[Extracted data entries]
··········
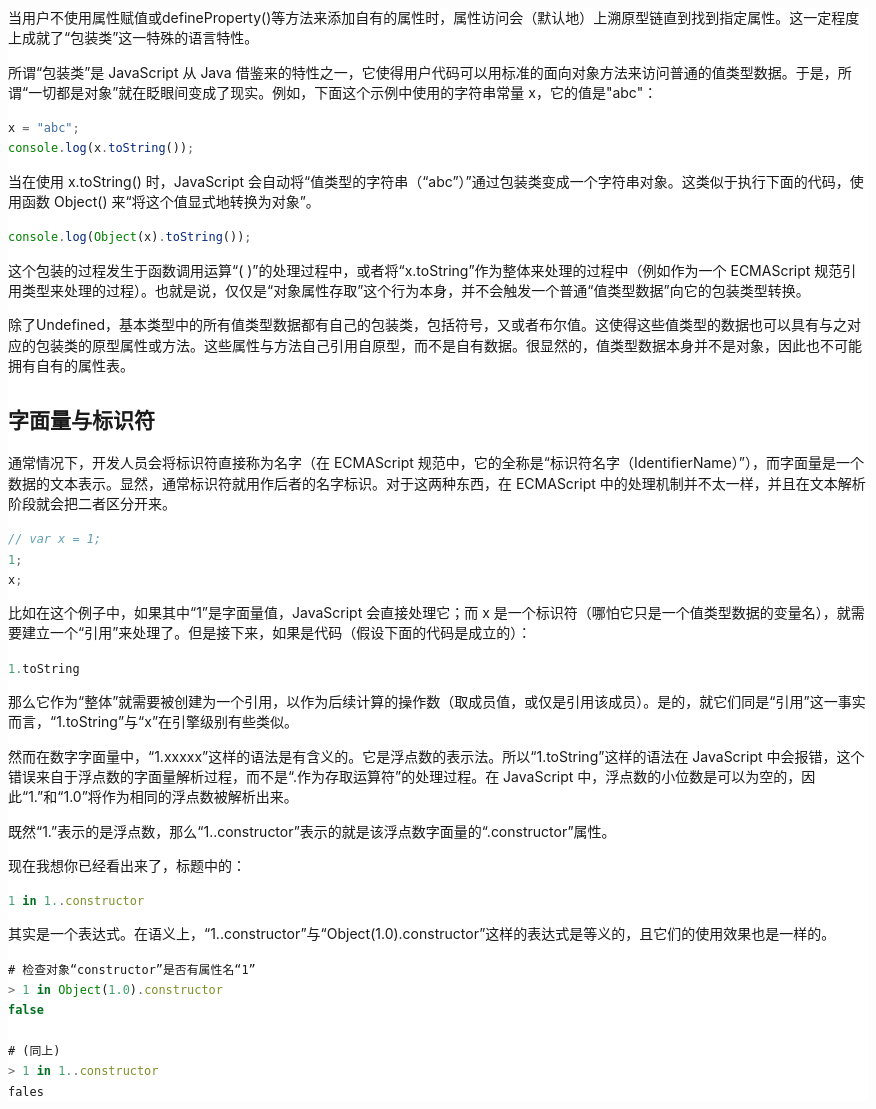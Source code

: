 当用户不使用属性赋值或defineProperty()等方法来添加自有的属性时，属性访问会（默认地）上溯原型链直到找到指定属性。这一定程度上成就了“包装类”这一特殊的语言特性。

所谓“包装类”是 JavaScript 从 Java 借鉴来的特性之一，它使得用户代码可以用标准的面向对象方法来访问普通的值类型数据。于是，所谓“一切都是对象”就在眨眼间变成了现实。例如，下面这个示例中使用的字符串常量 x，它的值是"abc"：
```javascript
x = "abc";
console.log(x.toString());
```

当在使用 x.toString() 时，JavaScript 会自动将“值类型的字符串（“abc”）”通过包装类变成一个字符串对象。这类似于执行下面的代码，使用函数 Object() 来“将这个值显式地转换为对象”。
```javascript
console.log(Object(x).toString());
```

这个包装的过程发生于函数调用运算“( )”的处理过程中，或者将“x.toString”作为整体来处理的过程中（例如作为一个 ECMAScript 规范引用类型来处理的过程）。也就是说，仅仅是“对象属性存取”这个行为本身，并不会触发一个普通“值类型数据”向它的包装类型转换。

除了Undefined，基本类型中的所有值类型数据都有自己的包装类，包括符号，又或者布尔值。这使得这些值类型的数据也可以具有与之对应的包装类的原型属性或方法。这些属性与方法自己引用自原型，而不是自有数据。很显然的，值类型数据本身并不是对象，因此也不可能拥有自有的属性表。

## 字面量与标识符

通常情况下，开发人员会将标识符直接称为名字（在 ECMAScript 规范中，它的全称是“标识符名字（IdentifierName）”），而字面量是一个数据的文本表示。显然，通常标识符就用作后者的名字标识。对于这两种东西，在 ECMAScript 中的处理机制并不太一样，并且在文本解析阶段就会把二者区分开来。
```javascript
// var x = 1;
1;
x;
```
比如在这个例子中，如果其中“1”是字面量值，JavaScript 会直接处理它；而 x 是一个标识符（哪怕它只是一个值类型数据的变量名），就需要建立一个“引用”来处理了。但是接下来，如果是代码（假设下面的代码是成立的）：
```javascript
1.toString
```
那么它作为“整体”就需要被创建为一个引用，以作为后续计算的操作数（取成员值，或仅是引用该成员）。是的，就它们同是“引用”这一事实而言，“1.toString”与“x”在引擎级别有些类似。

然而在数字字面量中，“1.xxxxx”这样的语法是有含义的。它是浮点数的表示法。所以“1.toString”这样的语法在 JavaScript 中会报错，这个错误来自于浮点数的字面量解析过程，而不是“.作为存取运算符”的处理过程。在 JavaScript 中，浮点数的小位数是可以为空的，因此“1.”和“1.0”将作为相同的浮点数被解析出来。

既然“1.”表示的是浮点数，那么“1..constructor”表示的就是该浮点数字面量的“.constructor”属性。

现在我想你已经看出来了，标题中的：
```javascript
1 in 1..constructor
```
其实是一个表达式。在语义上，“1..constructor”与“Object(1.0).constructor”这样的表达式是等义的，且它们的使用效果也是一样的。
```javascript
# 检查对象“constructor”是否有属性名“1”
> 1 in Object(1.0).constructor
false

# (同上)
> 1 in 1..constructor
fales
```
··········
▶ [The task] The response must contain each line above that holds the string "constructor".

▶ [Completed task]
既然“1.”表示的是浮点数，那么“1..constructor”表示的就是该浮点数字面量的“.constructor”属性。
1 in 1..constructor
其实是一个表达式。在语义上，“1..constructor”与“Object(1.0).constructor”这样的表达式是等义的，且它们的使用效果也是一样的。
# 检查对象“constructor”是否有属性名“1”
> 1 in Object(1.0).constructor
> 1 in 1..constructor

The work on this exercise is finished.